ERC-1155 extends the idea further. Its contract can manage many token IDs, and it standardizes single and batch transfers, receiver hooks, metadata URI handling, and event-based accounting for balances and supply. The important insight is that the token unit is no longer “this contract” but often “this id within this contract.” That lets developers represent many assets under a common logic layer.
How do minting, transfer rules, and burning define a token’s lifecycle?
If standards make tokens legible to the ecosystem, lifecycle rules make them economically meaningful.
Every token design has to answer a few basic questions. **How does supply come into existence? ** **Who can move it? ** **Can it be destroyed? ** **Can some transfers be blocked or delegated? ** These are not secondary implementation details. They determine what the token is in practice.
Minting is the clearest example. A token with no mint function after deployment behaves very differently from a token whose supply can expand under governance, algorithmic rules, vault deposits, or bridge messages. Burning matters for the same reason: it defines whether supply can contract and under what authority. On Cardano, minting and burning are controlled by a minting policy, and the association between an asset and its policy is permanent. On Ethereum, many token contracts expose mint or burn logic through custom extensions around a standard interface. In vault standards like ERC-4626, new share tokens are minted when users deposit the underlying asset and burned when they redeem.

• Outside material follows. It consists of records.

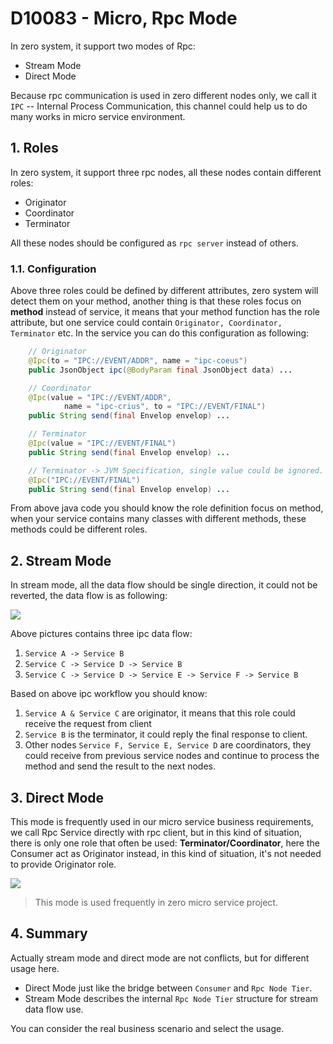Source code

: # D10083 - Micro, Rpc Mode

In zero system, it support two modes of Rpc:

* Stream Mode
* Direct Mode

Because rpc communication is used in zero different nodes only, we call it `IPC` -- Internal Process Communication, this
channel could help us to do many works in micro service environment.

## 1. Roles

In zero system, it support three rpc nodes, all these nodes contain different roles:

* Originator
* Coordinator
* Terminator

All these nodes should be configured as `rpc server` instead of others.

### 1.1. Configuration

Above three roles could be defined by different attributes, zero system will detect them on your method, another thing
is that these roles focus on **method** instead of service, it means that your method function has the role attribute,
but one service could contain `Originator, Coordinator, Terminator` etc. In the service you can do this configuration as
following:

```java
    // Originator 
    @Ipc(to = "IPC://EVENT/ADDR", name = "ipc-coeus")
    public JsonObject ipc(@BodyParam final JsonObject data) ...

    // Coordinator
    @Ipc(value = "IPC://EVENT/ADDR",
            name = "ipc-crius", to = "IPC://EVENT/FINAL")
    public String send(final Envelop envelop) ...

    // Terminator
    @Ipc(value = "IPC://EVENT/FINAL")
    public String send(final Envelop envelop) ...

    // Terminator -> JVM Specification, single value could be ignored.
    @Ipc("IPC://EVENT/FINAL")
    public String send(final Envelop envelop) ...
```

From above java code you should know the role definition focus on method, when your service contains many classes with
different methods, these methods could be different roles.

## 2. Stream Mode

In stream mode, all the data flow should be single direction, it could not be reverted, the data flow is as following:

![](/doc/image/d10083-1.png)

Above pictures contains three ipc data flow:

1. `Service A -> Service B`
2. `Service C -> Service D -> Service B`
3. `Service C -> Service D -> Service E -> Service F -> Service B`

Based on above ipc workflow you should know:

1. `Service A & Service C` are originator, it means that this role could receive the request from client
2. `Service B` is the terminator, it could reply the final response to client.
3. Other nodes `Service F, Service E, Service D` are coordinators, they could receive from previous service nodes and
   continue to process the method and send the result to the next nodes.

## 3. Direct Mode

This mode is frequently used in our micro service business requirements, we call Rpc Service directly with rpc client,
but in this kind of situation, there is only one role that often be used: **Terminator/Coordinator**, here the Consumer
act as Originator instead, in this kind of situation, it's not needed to provide Originator role.

![](/doc/image/d10083-3.png)

> This mode is used frequently in zero micro service project.

## 4. Summary

Actually stream mode and direct mode are not conflicts, but for different usage here.

* Direct Mode just like the bridge between `Consumer` and `Rpc Node Tier`.
* Stream Mode describes the internal `Rpc Node Tier` structure for stream data flow use.

You can consider the real business scenario and select the usage.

That last case is especially revealing. ERC-4626 vaults represent shares of a single underlying ERC-20 asset. The shares are themselves tokens, but their meaning is relational: each share is a claim on a portion of the vault’s managed assets. Here the token is not primarily a currency or collectible. It is an accounting wrapper around a position. The vault standard exists because integrations need a common way to understand deposits, withdrawals, share conversion, and total managed assets.
Maker’s Dai shows another lifecycle pattern. Dai is minted against collateral placed in protocol vaults, and its stability depends on collateralization, liquidation, and governance-managed parameters. MKR, by contrast, is both a governance token and a recapitalization mechanism: the protocol can mint MKR in debt auctions when system losses need to be absorbed. These are both tokens, but the rules governing creation and destruction reveal very different roles.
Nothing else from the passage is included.